Imagine que essa foi a primeira informação que obtive quando me foi apresentado pela primeira vez o projeto que criava um Estatuto da Pessoa com Deficiência. No início do parágrafo dei de cara com um artigo que dizia “as pessoas com deficiência são hipossuficientes para o trabalho”.

Desapontada com o texto, que em tese deveria fortalecer e criar novos direitos, desencanei da leitura. Senti na hora que um projeto com aquele olhar não poderia trazer avanços em outros aspectos. 

O ano era 2005 e eu havia sido nomeada a primeira secretaria da pessoa com deficiência do Brasil – cargo criado pelo então prefeito José Serra. Nesta época, junto a outras tantas pessoas com deficiência, passei a lutar para que o tal do Estatuto não fosse para frente.

Embora fosse um assunto bem distante da minha realidade como secretaria municipal, eu queria somar minha força. Lembro-me de que em certa ocasião, em um compromisso que tinha em Brasília, participei de uma sessão plenária onde apoiei alguns colegas que estavam lá para criticar o texto.

Eu sequer imaginava que anos depois aquele mesmo projeto cairia em minhas mãos...

Em meu primeiro mandato como deputada Federal, passei a fazer parte de um grupo de trabalho cuja função era aprimorar o Estatuto para que entrasse em sintonia com a Convenção da ONU sobre os Direitos da Pessoa com Deficiência.

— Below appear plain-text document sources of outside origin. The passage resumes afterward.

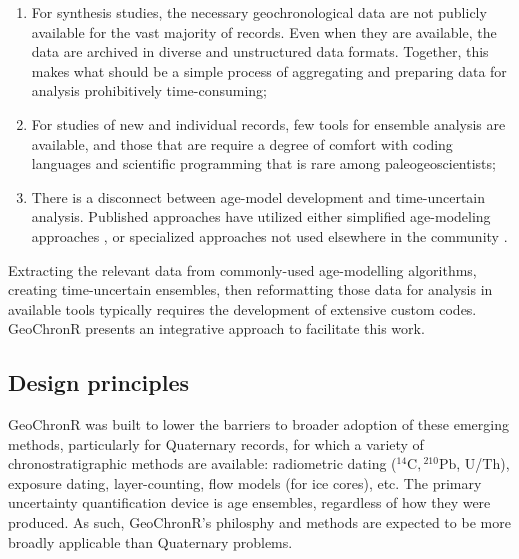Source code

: \documentclass[gchron, manuscript]{copernicus}
\begin{document}
\begin{enumerate}
\def\labelenumi{\arabic{enumi}.}
\item
  For synthesis studies, the necessary geochronological data are not publicly available for the vast majority of records. Even when they are available, the data are archived in diverse and unstructured data formats. Together, this makes what should be a simple process of aggregating and preparing data for analysis prohibitively time-consuming;
\item
  For studies of new and individual records, few tools for ensemble analysis are available, and those that are require a degree of comfort with coding languages and scientific programming that is rare among paleogeoscientists;
\item
  There is a disconnect between age-model development and time-uncertain analysis. Published approaches have utilized either simplified age-modeling approaches \citep[e.g,][\citet{routson2018}]{Haam_Huybers2010}, or specialized approaches not used elsewhere in the community \citep[\citet{Tierney2013}, update with newer]{Marcott_Science2013}.
\end{enumerate}

Extracting the relevant data from commonly-used age-modelling algorithms, creating time-uncertain ensembles, then reformatting those data for analysis in available tools typically requires the development of extensive custom codes.
GeoChronR presents an integrative approach to facilitate this work.

\subsection{Design principles}

GeoChronR was built to lower the barriers to broader adoption of these emerging methods, particularly for Quaternary records, for which a variety of chronostratigraphic methods are available: radiometric dating (\({}^{14}\mathrm{C}, {}^{210}\mathrm{Pb}\), U/Th), exposure dating, layer-counting, flow models (for ice cores), etc. The primary uncertainty quantification device is age ensembles, regardless of how they were produced. As such, GeoChronR's philosphy and methods are expected to be more broadly applicable than Quaternary problems.
\end{document}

Foi assim que meu envolvimento com o projeto ganhou recortes muitos mais definidos.  E com o passar do tempo, a ideia de relatá-lo surgiu como uma grande noção de responsabilidade e dever que eu não podia abrir mão de cumprir. 

Eu me sentia a mais preparada para aquela função, pois além do meu envolvimento direto com o tema, eu sabia que em nenhum momento deixaria de imprimir os anseios da sociedade. De ouvir as vozes que um dia também haviam sido minhas.

Muitos disseram que eu “apanharia” da população em aceitar a relatoria de um projeto que representava retrocessos. Mas eu sabia que durante o processo nós íamos reverter a situação e transformar aquele PL em uma ferramenta de direitos.

Hoje, após 15 anos de tramitação, o Estatuto, totalmente reformulado e escrito por várias mãos, tornou-se a Lei Brasileira de Inclusão. Sancionado pela presidente depois de um árduo trabalho de consultas e audiências públicas, o projeto passou por uma negociação cuidadosa com o Governo, e traz mudanças na legislação brasileira que vão finalmente igualar direitos de uma nação que durante décadas foi invisível aos olhos do poder público.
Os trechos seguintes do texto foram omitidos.